Reid says another factor that helps keep costs down outside the United States has to do with the negligible amount of malpractice litigation that occurs in most countries. “You certainly don’t have the malpractice problems in Poland that you have in the United States,” agreed Kaiser. “You have very few lawsuits.”

In Japan, medical malpractice insurance is very inexpensive, said Reid. In his book, he relates the example of one general practitioner whose insurance is covered by dues to his medical association (about $100 per month).  According to this doctor, he buys the insurance for peace of mind, but has never needed it in 40 years of practice.

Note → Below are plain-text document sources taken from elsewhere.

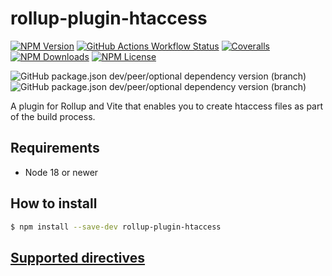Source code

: # rollup-plugin-htaccess

[![NPM Version](https://img.shields.io/npm/v/rollup-plugin-htaccess?logo=npm)](https://www.npmjs.com/package/rollup-plugin-htaccess)
[![GitHub Actions Workflow Status](https://img.shields.io/github/actions/workflow/status/marekdedic/rollup-plugin-htaccess/CI.yml?branch=master&logo=github)](https://github.com/marekdedic/rollup-plugin-htaccess/actions)
[![Coveralls](https://img.shields.io/coverallsCoverage/github/marekdedic/rollup-plugin-htaccess?branch=master&logo=coveralls)](https://coveralls.io/github/marekdedic/rollup-plugin-htaccess)
[![NPM Downloads](https://img.shields.io/npm/dm/rollup-plugin-htaccess?logo=npm)](https://www.npmjs.com/package/rollup-plugin-htaccess)
[![NPM License](https://img.shields.io/npm/l/rollup-plugin-htaccess)](https://github.com/marekdedic/rollup-plugin-htaccess/blob/master/LICENSE)

![GitHub package.json dev/peer/optional dependency version (branch)](https://img.shields.io/github/package-json/dependency-version/marekdedic/rollup-plugin-htaccess/peer/rollup/master?logo=rollup.js)
![GitHub package.json dev/peer/optional dependency version (branch)](https://img.shields.io/github/package-json/dependency-version/marekdedic/rollup-plugin-htaccess/peer/vite/master?logo=vite)

A plugin for Rollup and Vite that enables you to create htaccess files as part of the build process.

## Requirements

- Node 18 or newer

## How to install

```sh
$ npm install --save-dev rollup-plugin-htaccess
```

## [Supported directives](./docs/directives.md)

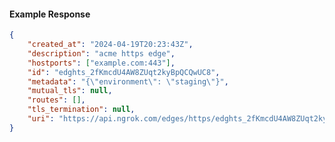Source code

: <!-- Code generated for API Clients. DO NOT EDIT. -->

#### Example Response

```json
{
	"created_at": "2024-04-19T20:23:43Z",
	"description": "acme https edge",
	"hostports": ["example.com:443"],
	"id": "edghts_2fKmcdU4AW8ZUqt2kyBpQCQwUC8",
	"metadata": "{\"environment\": \"staging\"}",
	"mutual_tls": null,
	"routes": [],
	"tls_termination": null,
	"uri": "https://api.ngrok.com/edges/https/edghts_2fKmcdU4AW8ZUqt2kyBpQCQwUC8"
}
```
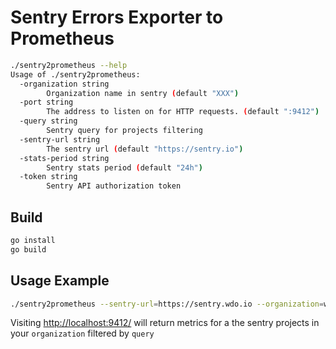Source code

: # Sentry Errors Exporter to Prometheus

```bash
./sentry2prometheus --help
Usage of ./sentry2prometheus:
  -organization string
    	Organization name in sentry (default "XXX")
  -port string
    	The address to listen on for HTTP requests. (default ":9412")
  -query string
    	Sentry query for projects filtering
  -sentry-url string
    	The sentry url (default "https://sentry.io")
  -stats-period string
    	Sentry stats period (default "24h")
  -token string
    	Sentry API authorization token
```

## Build

```bash
go install
go build
```

## Usage Example

```bash
./sentry2prometheus --sentry-url=https://sentry.wdo.io --organization=wargaming --query=team:bismarck --token=7daef5d63f6746ae8b1f5abe2e3872786ee7cea23ade46e29b536c28463ebe
```

Visiting [http://localhost:9412/](http://localhost:9412/) will return metrics for a the sentry projects in your `organization` filtered by `query`
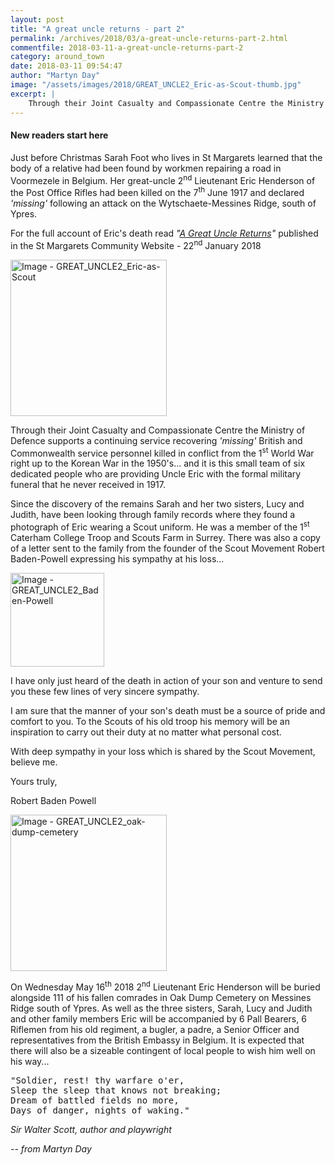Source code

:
```yaml
---
layout: post
title: "A great uncle returns - part 2"
permalink: /archives/2018/03/a-great-uncle-returns-part-2.html
commentfile: 2018-03-11-a-great-uncle-returns-part-2
category: around_town
date: 2018-03-11 09:54:47
author: "Martyn Day"
image: "/assets/images/2018/GREAT_UNCLE2_Eric-as-Scout-thumb.jpg"
excerpt: |
    Through their Joint Casualty and Compassionate Centre the Ministry of Defence supports a continuing service recovering  <em>'missing'</em> British and Commonwealth service personnel killed in conflict from the 1<sup>st</sup> World War right up to the Korean War in the 1950's... and it is this small team of six dedicated people who are providing Uncle Eric with the formal military funeral that he never received in 1917.   
---
```

<div class="box" markdown="1">

#### New readers start here

Just before Christmas Sarah Foot who lives in St Margarets learned that the body of a relative had been found by workmen repairing a road in Voormezele in Belgium.  Her great-uncle 2<sup>nd</sup> Lieutenant Eric Henderson of the Post Office Rifles had been killed on the 7<sup>th</sup> June 1917 and declared  <em>'missing'</em> following an attack on the Wytschaete-Messines Ridge, south of Ypres.

For the full account of Eric's death read  <em>"[A Great Uncle Returns](/archives/2018/01/great-uncle-returns.html)"</em> published in the St Margarets Community Website - 22<sup>nd</sup> January 2018

</div>

<a href="/assets/images/2018/GREAT_UNCLE2_Eric-as-Scout.jpg" title="Click for a larger image"><img src="/assets/images/2018/GREAT_UNCLE2_Eric-as-Scout-thumb.jpg" width="250" alt="Image - GREAT_UNCLE2_Eric-as-Scout"  class="photo right"/></a>

Through their Joint Casualty and Compassionate Centre the Ministry of Defence supports a continuing service recovering  <em>'missing'</em> British and Commonwealth service personnel killed in conflict from the 1<sup>st</sup> World War right up to the Korean War in the 1950's... and it is this small team of six dedicated people who are providing Uncle Eric with the formal military funeral that he never received in 1917.

Since the discovery of the remains Sarah and her two sisters, Lucy and Judith, have been looking through family records where they found a photograph of Eric wearing a Scout uniform. He was a member of the 1<sup>st</sup> Caterham College Troop and Scouts Farm in Surrey. There was also a copy of a letter sent to the family from the founder of the Scout Movement Robert Baden-Powell expressing his sympathy at his loss...

<div class="letter" markdown="1">

<a href="/assets/images/2018/GREAT_UNCLE2_Baden-Powell.jpg" title="Click for a larger image"><img src="/assets/images/2018/GREAT_UNCLE2_Baden-Powell-thumb.jpg" width="150" alt="Image - GREAT_UNCLE2_Baden-Powell"  class="photo right"/></a>

I have only just heard of the death in action of your son and venture to send you these few lines of very sincere sympathy.

I am sure that the manner of your son's death must be a source of pride and comfort to you. To the Scouts of his old troop his memory will be an inspiration to carry out their duty at no matter what personal cost.

With deep sympathy in your loss which is shared by the Scout Movement, believe me.

Yours truly,

Robert Baden Powell
</div>


<a href="/assets/images/2018/GREAT_UNCLE2_oak-dump-cemetery.jpg" title="Click for a larger image"><img src="/assets/images/2018/GREAT_UNCLE2_oak-dump-cemetery-thumb.jpg" width="250" alt="Image - GREAT_UNCLE2_oak-dump-cemetery"  class="photo right"/></a>


On Wednesday May 16<sup>th</sup> 2018 2<sup>nd</sup> Lieutenant Eric Henderson will be buried alongside 111 of his fallen comrades in Oak Dump Cemetery on Messines Ridge south of Ypres. As well as the three sisters, Sarah, Lucy and Judith and other family members Eric will be accompanied by 6 Pall Bearers, 6 Riflemen from his old regiment, a bugler, a padre, a Senior Officer and representatives from the British Embassy in Belgium. It is expected that there will also be a sizeable contingent of local people to wish him well on his way...

<pre class="poem">
"Soldier, rest! thy warfare o'er,
Sleep the sleep that knows not breaking;
Dream of battled fields no more,
Days of danger, nights of waking."
</pre>

<cite>Sir Walter Scott, author and playwright</cite>

<cite>-- from Martyn Day</cite>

It’s a similar situation in many other countries, Reid says. In France, which is one of the most expensive countries in Europe when it comes to healthcare, doctors pay just a fraction of what American doctors pay in insurance. The reason has much to do with the system used to deal with cases of alleged malpractice. France uses an approach—similar to Scandinavian countries—in which cases are settled administratively by special review boards set up outside of the legal system, with payments coming out of a national fund.

The situation is changing in South Africa, however, says Owens, with evidence that more defensive medicine is being practiced, which is further driving utilization, as well as costs.

Imaging Exam Wait Times

Wait times can be affected by a number of different factors, depending on the health system involved. In the United States, for example, how long a person has to wait for an imaging exam can depend on whether they have the funding necessary to pay for the exam, or by the availability of services in the area in which that person lives.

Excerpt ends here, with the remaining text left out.